# Problem description
Print each line exactly, beginning with the one where "با وجود تمام" appears and ending at the last line below.

# Data shown

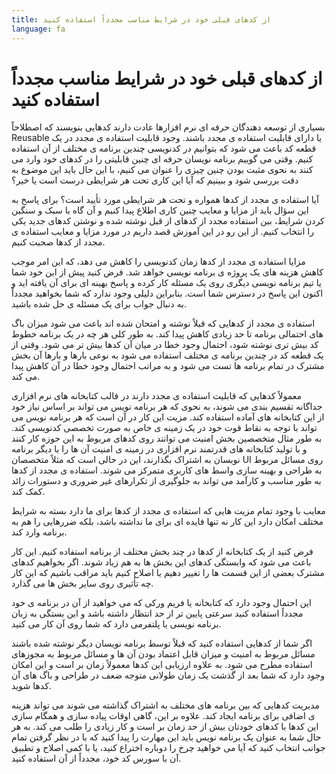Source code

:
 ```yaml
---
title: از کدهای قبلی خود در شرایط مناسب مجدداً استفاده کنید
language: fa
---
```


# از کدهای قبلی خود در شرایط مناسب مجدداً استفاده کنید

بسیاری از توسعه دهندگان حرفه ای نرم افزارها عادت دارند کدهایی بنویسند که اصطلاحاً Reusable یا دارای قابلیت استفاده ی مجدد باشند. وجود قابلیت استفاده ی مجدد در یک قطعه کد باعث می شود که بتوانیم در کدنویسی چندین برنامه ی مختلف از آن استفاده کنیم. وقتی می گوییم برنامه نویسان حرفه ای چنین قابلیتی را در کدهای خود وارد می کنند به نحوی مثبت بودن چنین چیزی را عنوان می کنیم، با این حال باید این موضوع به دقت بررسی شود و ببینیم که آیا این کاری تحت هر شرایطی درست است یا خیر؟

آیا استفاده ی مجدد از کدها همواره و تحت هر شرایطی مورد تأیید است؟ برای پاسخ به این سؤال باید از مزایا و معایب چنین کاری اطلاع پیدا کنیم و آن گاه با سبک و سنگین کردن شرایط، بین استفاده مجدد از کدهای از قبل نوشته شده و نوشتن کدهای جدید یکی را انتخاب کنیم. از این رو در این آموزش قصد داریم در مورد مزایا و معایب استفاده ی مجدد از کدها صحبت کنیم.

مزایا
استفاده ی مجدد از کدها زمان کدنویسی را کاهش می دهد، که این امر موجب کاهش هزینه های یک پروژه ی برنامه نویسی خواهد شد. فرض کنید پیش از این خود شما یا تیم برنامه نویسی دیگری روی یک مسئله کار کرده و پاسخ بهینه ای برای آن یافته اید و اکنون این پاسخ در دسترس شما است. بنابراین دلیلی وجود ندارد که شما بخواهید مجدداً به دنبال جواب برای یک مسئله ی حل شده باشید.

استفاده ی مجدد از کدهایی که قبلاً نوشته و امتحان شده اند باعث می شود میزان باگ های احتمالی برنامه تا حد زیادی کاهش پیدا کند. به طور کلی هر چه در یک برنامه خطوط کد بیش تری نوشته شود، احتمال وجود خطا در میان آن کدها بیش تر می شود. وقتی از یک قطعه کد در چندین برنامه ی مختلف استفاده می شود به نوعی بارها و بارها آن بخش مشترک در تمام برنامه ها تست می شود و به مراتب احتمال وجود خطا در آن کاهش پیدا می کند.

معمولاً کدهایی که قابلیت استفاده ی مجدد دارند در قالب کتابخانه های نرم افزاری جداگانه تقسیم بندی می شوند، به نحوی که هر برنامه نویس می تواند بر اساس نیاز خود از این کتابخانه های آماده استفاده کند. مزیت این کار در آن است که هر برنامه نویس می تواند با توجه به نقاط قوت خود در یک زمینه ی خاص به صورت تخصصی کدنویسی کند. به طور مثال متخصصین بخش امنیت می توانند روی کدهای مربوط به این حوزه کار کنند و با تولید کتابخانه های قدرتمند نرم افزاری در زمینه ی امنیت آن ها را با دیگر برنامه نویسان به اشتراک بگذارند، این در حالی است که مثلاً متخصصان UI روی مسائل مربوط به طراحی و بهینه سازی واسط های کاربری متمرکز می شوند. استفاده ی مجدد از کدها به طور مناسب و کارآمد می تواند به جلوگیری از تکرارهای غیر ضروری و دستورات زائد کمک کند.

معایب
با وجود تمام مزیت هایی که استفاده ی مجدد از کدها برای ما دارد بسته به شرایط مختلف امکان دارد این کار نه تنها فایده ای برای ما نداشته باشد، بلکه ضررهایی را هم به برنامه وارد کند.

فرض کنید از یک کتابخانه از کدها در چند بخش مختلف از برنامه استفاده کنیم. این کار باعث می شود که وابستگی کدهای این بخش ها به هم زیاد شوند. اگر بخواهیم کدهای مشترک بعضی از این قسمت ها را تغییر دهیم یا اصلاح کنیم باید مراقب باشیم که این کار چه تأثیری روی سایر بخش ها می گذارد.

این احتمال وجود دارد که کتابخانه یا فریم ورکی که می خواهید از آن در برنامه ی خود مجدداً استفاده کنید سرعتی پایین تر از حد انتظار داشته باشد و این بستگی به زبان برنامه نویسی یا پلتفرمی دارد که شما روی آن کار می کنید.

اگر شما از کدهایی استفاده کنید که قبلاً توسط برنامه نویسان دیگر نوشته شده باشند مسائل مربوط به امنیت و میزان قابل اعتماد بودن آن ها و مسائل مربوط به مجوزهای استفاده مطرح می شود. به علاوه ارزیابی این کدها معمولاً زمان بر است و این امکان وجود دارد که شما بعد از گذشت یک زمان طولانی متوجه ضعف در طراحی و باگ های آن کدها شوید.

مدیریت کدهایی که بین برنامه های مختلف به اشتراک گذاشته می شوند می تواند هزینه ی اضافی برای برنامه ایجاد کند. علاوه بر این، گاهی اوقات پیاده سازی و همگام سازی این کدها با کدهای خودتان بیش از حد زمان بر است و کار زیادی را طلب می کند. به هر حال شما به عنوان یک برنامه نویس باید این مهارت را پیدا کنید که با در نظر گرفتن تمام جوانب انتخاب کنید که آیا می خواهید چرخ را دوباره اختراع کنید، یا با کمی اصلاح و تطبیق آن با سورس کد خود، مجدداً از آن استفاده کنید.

# Worked solution
با وجود تمام مزیت هایی که استفاده ی مجدد از کدها برای ما دارد بسته به شرایط مختلف امکان دارد این کار نه تنها فایده ای برای ما نداشته باشد، بلکه ضررهایی را هم به برنامه وارد کند.

فرض کنید از یک کتابخانه از کدها در چند بخش مختلف از برنامه استفاده کنیم. این کار باعث می شود که وابستگی کدهای این بخش ها به هم زیاد شوند. اگر بخواهیم کدهای مشترک بعضی از این قسمت ها را تغییر دهیم یا اصلاح کنیم باید مراقب باشیم که این کار چه تأثیری روی سایر بخش ها می گذارد.

این احتمال وجود دارد که کتابخانه یا فریم ورکی که می خواهید از آن در برنامه ی خود مجدداً استفاده کنید سرعتی پایین تر از حد انتظار داشته باشد و این بستگی به زبان برنامه نویسی یا پلتفرمی دارد که شما روی آن کار می کنید.

اگر شما از کدهایی استفاده کنید که قبلاً توسط برنامه نویسان دیگر نوشته شده باشند مسائل مربوط به امنیت و میزان قابل اعتماد بودن آن ها و مسائل مربوط به مجوزهای استفاده مطرح می شود. به علاوه ارزیابی این کدها معمولاً زمان بر است و این امکان وجود دارد که شما بعد از گذشت یک زمان طولانی متوجه ضعف در طراحی و باگ های آن کدها شوید.

مدیریت کدهایی که بین برنامه های مختلف به اشتراک گذاشته می شوند می تواند هزینه ی اضافی برای برنامه ایجاد کند. علاوه بر این، گاهی اوقات پیاده سازی و همگام سازی این کدها با کدهای خودتان بیش از حد زمان بر است و کار زیادی را طلب می کند. به هر حال شما به عنوان یک برنامه نویس باید این مهارت را پیدا کنید که با در نظر گرفتن تمام جوانب انتخاب کنید که آیا می خواهید چرخ را دوباره اختراع کنید، یا با کمی اصلاح و تطبیق آن با سورس کد خود، مجدداً از آن استفاده کنید.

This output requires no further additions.